I think this book will encourage people to stop drinking when things have got out of hand and that many will be able to relate to the descriptions of life before and after joining the alcohol free world.



Commenting area

  1. I think moderation is the new black. I love your new blog !!! RFR keep up the educating. we need it!!!

    • Im staying alcohol free as I went too far for too long. You had over 30 years away from it so I will see how I feel when I’m 70! I’m really enjoying being alcohol, drug and smoke free and have got so much into running and other sporting activities, that I see drinking as a negative thing that I don’t need or want.
      I can’t really write too much about moderation as I have not done it!
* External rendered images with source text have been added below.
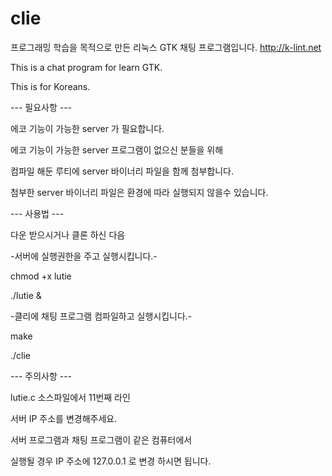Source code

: # clie
프로그래밍 학습을 목적으로 만든 리눅스 GTK 채팅 프로그램입니다.
http://k-lint.net

This is a chat program for learn GTK.

This is for Koreans.

--- 필요사항 ---

에코 기능이 가능한 server 가 필요합니다.

에코 기능이 가능한 server 프로그램이 없으신 분들을 위해

컴파일 해둔 루티에 server 바이너리 파일을 함께 첨부합니다.

첨부한 server 바이너리 파일은 환경에 따라 실행되지 않을수 있습니다.

--- 사용법 ---

다운 받으시거나 클론 하신 다음

-서버에 실행권한을 주고 실행시킵니다.-

chmod +x lutie

./lutie &

-클리에 채팅 프로그램 컴파일하고 실행시킵니다.-

make

./clie

--- 주의사항 ---

lutie.c 소스파일에서 11번째 라인

서버 IP 주소를 변경해주세요.

서버 프로그램과 채팅 프로그램이 같은 컴퓨터에서

실행될 경우 IP 주소에 127.0.0.1 로 변경 하시면 됩니다.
I do know a famous footballer here who wrote a recovery book some time ago but who now moderates well, but it took hime several years to get his life together. It would not have suited me at the start of my recovery.
      Glad you like the blog! It is getting a good number of readers, and no nutters so far. It is nice to have a site I don’t have to moderate much!

  2. Hi Massive
    I so so wanted to be able to moderate but never managed. It was like walking a tight rope at the top of the slippery slope and I kept falling. I never learnt and made the same mistakes repeatedly.
    I hated that I had to give up completely, now I love it!
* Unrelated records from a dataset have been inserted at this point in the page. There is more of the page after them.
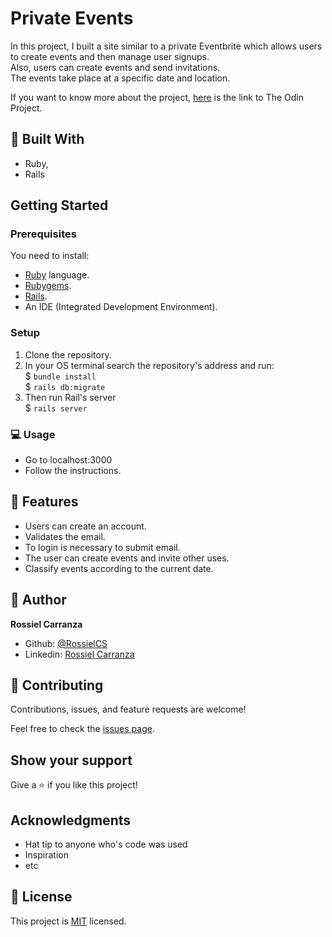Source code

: # Private Events
In this project, I built a site similar to a private Eventbrite which allows users to create events and then manage user signups.   
Also, users can create events and send invitations.    
The events take place at a specific date and location.   

If you want to know more about the project, [here](https://www.theodinproject.com/courses/ruby-on-rails/lessons/associations) is the link to The Odin Project.

## :hammer:  Built With
- Ruby,
- Rails

## Getting Started

### Prerequisites
You need to install:
- [Ruby](https://www.ruby-lang.org/en/documentation/installation/) language.
- [Rubygems](https://rubygems.org/pages/download).
- [Rails](https://guides.rubyonrails.org/getting_started.html#creating-a-new-rails-project-installing-rails).
- An IDE (Integrated Development Environment).

### Setup

1. Clone the repository.
2. In your OS terminal search the repository's address and run:  
  $ `bundle install`   
  $ `rails db:migrate`   
3. Then run Rail's server   
  $ `rails server`   

### :computer:  Usage

- Go to localhost:3000
- Follow the instructions.

## :gem:  Features
* Users can create an account.
* Validates the email.
* To login is necessary to submit email.
* The user can create events and invite other uses.
* Classify events according to the current date.

## :woman:  Author

**Rossiel Carranza**

- Github: [@RossielCS](https://github.com/RossielCS)
- Linkedin: [Rossiel Carranza](https://www.linkedin.com/in/rossiel-carranza/) 

## 🤝  Contributing

Contributions, issues, and feature requests are welcome!

Feel free to check the [issues page](issues/).

## Show your support

Give a ⭐️ if you like this project!

## Acknowledgments

- Hat tip to anyone who's code was used
- Inspiration
- etc

## 📝  License

This project is [MIT](lic.url) licensed.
  3. I love it as well, much to my surprise and relief. Life is certainly much easier without for me.

  4. Hi Michael, Rachel is a great writer and shares her experiences with alcohol in a way we can all relate to. I really enjoyed the book too!

    • Hi Bren, I think it is a really helpful book, especially to those in the first year of going alcohol free, as she describes many of the problems that you face and how she got round them. I found hearing from people who had managed to change really motivating in my early days. If they could do it, so could I.

  5. I remember the firs time someone pointed out in the big book that AA held no monopolies in people getting sober. As something still ignorant to the process I was quite shocked that maybe there were other solutions to my struggle.